*Task instructions*: In the data below, find each line carrying the string "signal" and copy it out.

*Recorded information*:
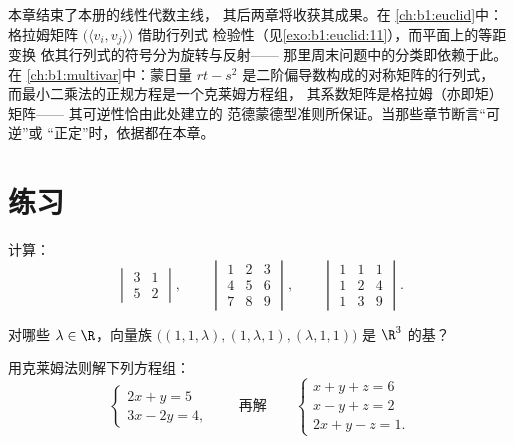 \begin{remark}[第 3 册内的展望]
\label{rem:b1:det:perspectives}
本章结束了本册的线性代数主线，
其后两章将收获其成果。在
\cref{ch:b1:euclid}中：格拉姆矩阵
$\bigl(\langle v_i, v_j\rangle\bigr)$ 借助行列式
检验性（见\cref{exo:b1:euclid:11}），而平面上的等距变换
依其行列式的符号分为旋转与反射——
那里周末问题中的分类即依赖于此。在
\cref{ch:b1:multivar}中：蒙日量 $rt -
s^2$ 是二阶偏导数构成的对称矩阵的行列式，
而最小二乘法的正规方程是一个克莱姆方程组，
其系数矩阵是格拉姆（亦即矩）矩阵——
其可逆性恰由此处建立的
范德蒙德型准则所保证。当那些章节断言“可逆”或
“正定”时，依据都在本章。
\end{remark}

\section{练习}

\begin{exercise}[$\star$]\label{exo:b1:det:1}
计算：
\[
\begin{vmatrix} 3 & 1\\ 5 & 2 \end{vmatrix},
\qquad
\begin{vmatrix} 1 & 2 & 3\\ 4 & 5 & 6\\ 7 & 8 & 9\end{vmatrix},
\qquad
\begin{vmatrix} 1 & 1 & 1\\ 1 & 2 & 4\\ 1 & 3 & 9\end{vmatrix}.
\]
\end{exercise}

\begin{exercise}[$\star$]\label{exo:b1:det:2}
对哪些 $\lambda \in \R$，向量族 $\bigl((1, 1, \lambda),
(1, \lambda, 1), (\lambda, 1, 1)\bigr)$ 是 $\R^3$ 的基？
\end{exercise}

\begin{exercise}[$\star$]\label{exo:b1:det:3}
用克莱姆法则解下列方程组：
\[
\begin{cases}
2x + y = 5\\
3x - 2y = 4 ,
\end{cases}
\qquad\text{再解}\qquad
\begin{cases}
x + y + z = 6\\
x - y + z = 2\\
2x + y - z = 1 .
\end{cases}
\]
\end{exercise}

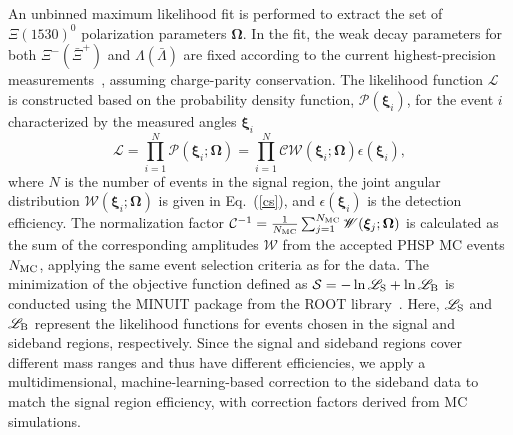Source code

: \documentclass[prd,aps,reprint,noeprint,superscriptaddress,amsmath, amssymb]{revtex4-1}
\newcommand{\Xs}{\Xi(1530)^0}
\begin{document}
An unbinned maximum likelihood fit is performed to extract the set of $\Xs$ polarization parameters $\bm{\Omega}$. In the fit, the weak decay parameters for both $\Xi^-(\bar\Xi^+)$ and $\Lambda(\bar\Lambda)$ are fixed according to the current highest-precision measurements~\cite{BESIII:2021ypr,BESIII:2022qax}, assuming charge-parity conservation. The likelihood function $\mathscr{L}$ is constructed based on the probability density function, $\mathscr{P}(\bm{\xi}_i)$, for the event $i$ characterized by the measured angles $\bm{\xi}_i$
\begin{equation}
    \mathscr{L}=\prod_{i=1}^{N}\mathscr{P}(\bm{\xi}_i;\bm{\Omega})=\prod_{i=1}^{N}\mathcal{C}\mathscr{W}(\bm{\xi}_i;\bm{\Omega})\epsilon(\bm{\xi}_i),
\end{equation}
where $N$ is the number of events in the signal region, the joint angular distribution $\mathscr{W}(\bm{\xi}_i;\bm{\Omega})$ is given in Eq.~(\ref{cs}), and $\epsilon(\bm{\xi}_i)$ is the detection efficiency.
The normalization factor $\mathcal{C}^{-1}=\frac{1}{N_{\rm MC}}\sum_{j=1}^{N_{\rm MC}}\mathscr{W}(\bm{\xi}_j;\bm{\Omega})$ is calculated as the sum of the corresponding amplitudes $\mathscr{W}$ from the accepted PHSP MC events $N_{\rm MC}$, applying the same event selection criteria as for the data.
The minimization of the objective function defined as $\mathcal{S} = -\ln\mathscr{L}_{\rm S} + \ln\mathscr{L}_{\rm B}$ is conducted using the MINUIT package from the ROOT library~\cite{James:1975dr}.
Here, $\mathscr{L}_{\rm S}$ and $\mathscr{L}_{\rm B}$ represent the likelihood functions for events chosen in the signal and sideband regions, respectively.
Since the signal and sideband regions cover different mass ranges and thus have different efficiencies, we apply a multidimensional, machine-learning-based correction to the sideband data to match the signal region efficiency, with correction factors derived from MC simulations.
\end{document}

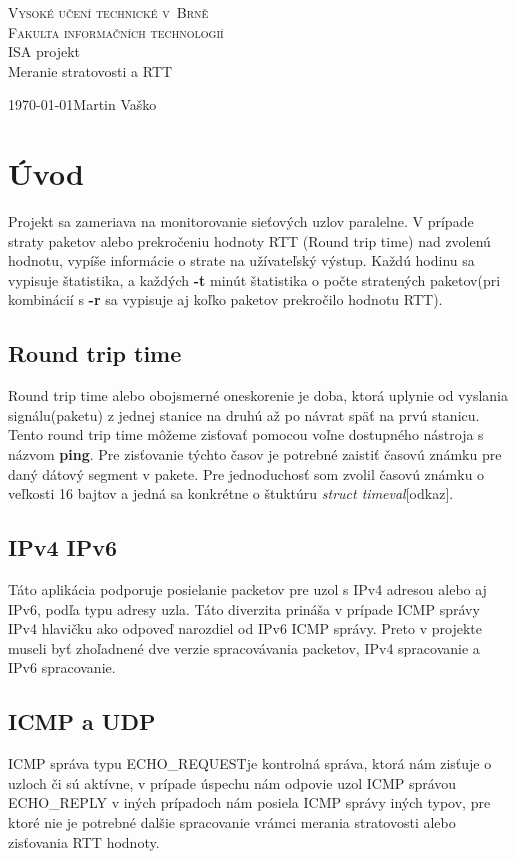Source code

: \documentclass[11pt,a4paper]{report}
\author{Martin Vaško}
\begin{document}
\begin{titlepage}
\begin{center}
{\Huge\textsc{Vysoké učení technické v~Brně\\\huge{Fakulta informačních technologií\\}}}
\LARGE
ISA projekt\\
\Huge{Meranie stratovosti a RTT}
\end{center}
{\Large \today \hfill Martin Vaško}
\end{titlepage}
\tableofcontents

\chapter{Úvod}
Projekt sa zameriava na monitorovanie sieťových uzlov paralelne. V prípade straty paketov alebo prekročeniu hodnoty RTT (Round trip time) nad zvolenú hodnotu, vypíše informácie o strate na užívateľský výstup. Každú hodinu sa vypisuje štatistika, a každých \textbf{-t}\pageref{param} minút štatistika o počte stratených paketov(pri kombinácií s \textbf{-r} sa vypisuje aj koľko paketov prekročilo hodnotu RTT).

\section{Round trip time}
Round trip time alebo obojsmerné oneskorenie je doba, ktorá uplynie od vyslania signálu(paketu) z jednej stanice na druhú až po návrat späť na prvú stanicu. Tento round trip time môžeme zisťovať pomocou voľne dostupného nástroja s názvom \textbf{ping}. Pre zisťovanie týchto časov je potrebné zaistiť časovú známku pre daný dátový segment v pakete. Pre jednoduchosť som zvolil časovú známku o veľkosti 16 bajtov a jedná sa konkrétne o štuktúru \emph{struct timeval}[odkaz].

\section{IPv4 IPv6}
Táto aplikácia podporuje posielanie packetov pre uzol s IPv4 adresou alebo aj IPv6, podľa typu adresy uzla. Táto diverzita prináša v prípade ICMP správy IPv4 hlavičku ako odpoveď narozdiel od IPv6 ICMP správy. Preto v projekte museli byť zhoľadnené dve verzie spracovávania packetov, IPv4 spracovanie a IPv6 spracovanie.
\section{ICMP a UDP}
ICMP správa typu ECHO\_REQUEST\footnotemark je kontrolná správa, ktorá nám zisťuje o uzloch či sú aktívne, v prípade úspechu nám odpovie uzol ICMP správou ECHO\_REPLY v iných prípadoch nám posiela ICMP správy iných typov, pre ktoré nie je potrebné dalšie spracovanie vrámci merania stratovosti alebo zisťovania RTT hodnoty.
\end{document}
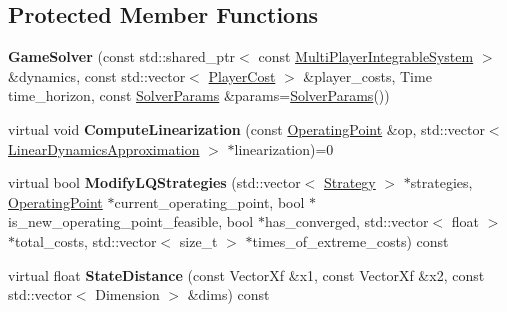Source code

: \subsection*{Protected Member Functions}
\begin{DoxyCompactItemize}
\item 
{\bfseries Game\+Solver} (const std\+::shared\+\_\+ptr$<$ const \hyperlink{classilqgames_1_1_multi_player_integrable_system}{Multi\+Player\+Integrable\+System} $>$ \&dynamics, const std\+::vector$<$ \hyperlink{classilqgames_1_1_player_cost}{Player\+Cost} $>$ \&player\+\_\+costs, Time time\+\_\+horizon, const \hyperlink{structilqgames_1_1_solver_params}{Solver\+Params} \&params=\hyperlink{structilqgames_1_1_solver_params}{Solver\+Params}())\hypertarget{classilqgames_1_1_game_solver_a89a591bb5d9fcefc28157a54b016a4d1}{}\label{classilqgames_1_1_game_solver_a89a591bb5d9fcefc28157a54b016a4d1}

\item 
virtual void {\bfseries Compute\+Linearization} (const \hyperlink{structilqgames_1_1_operating_point}{Operating\+Point} \&op, std\+::vector$<$ \hyperlink{structilqgames_1_1_linear_dynamics_approximation}{Linear\+Dynamics\+Approximation} $>$ $\ast$linearization)=0\hypertarget{classilqgames_1_1_game_solver_a4a1772a9bd07347ed28455119b2571fe}{}\label{classilqgames_1_1_game_solver_a4a1772a9bd07347ed28455119b2571fe}

\item 
virtual bool {\bfseries Modify\+L\+Q\+Strategies} (std\+::vector$<$ \hyperlink{structilqgames_1_1_strategy}{Strategy} $>$ $\ast$strategies, \hyperlink{structilqgames_1_1_operating_point}{Operating\+Point} $\ast$current\+\_\+operating\+\_\+point, bool $\ast$is\+\_\+new\+\_\+operating\+\_\+point\+\_\+feasible, bool $\ast$has\+\_\+converged, std\+::vector$<$ float $>$ $\ast$total\+\_\+costs, std\+::vector$<$ size\+\_\+t $>$ $\ast$times\+\_\+of\+\_\+extreme\+\_\+costs) const \hypertarget{classilqgames_1_1_game_solver_adafbb2f48bbd4cfb9f44ac0a3ae6c8f2}{}\label{classilqgames_1_1_game_solver_adafbb2f48bbd4cfb9f44ac0a3ae6c8f2}

\item 
virtual float {\bfseries State\+Distance} (const Vector\+Xf \&x1, const Vector\+Xf \&x2, const std\+::vector$<$ Dimension $>$ \&dims) const \hypertarget{classilqgames_1_1_game_solver_a413329f89a63805c387e35a99b53ad73}{}\label{classilqgames_1_1_game_solver_a413329f89a63805c387e35a99b53ad73}


\end{DoxyCompactItemize}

*Answer to the exercise*:
where $N$ is the number of events in the signal region, the joint angular distribution $\mathscr{W}(\bm{\xi}_i;\bm{\Omega})$ is given in Eq.~(\ref{cs}), and $\epsilon(\bm{\xi}_i)$ is the detection efficiency.
Here, $\mathscr{L}_{\rm S}$ and $\mathscr{L}_{\rm B}$ represent the likelihood functions for events chosen in the signal and sideband regions, respectively.
Since the signal and sideband regions cover different mass ranges and thus have different efficiencies, we apply a multidimensional, machine-learning-based correction to the sideband data to match the signal region efficiency, with correction factors derived from MC simulations.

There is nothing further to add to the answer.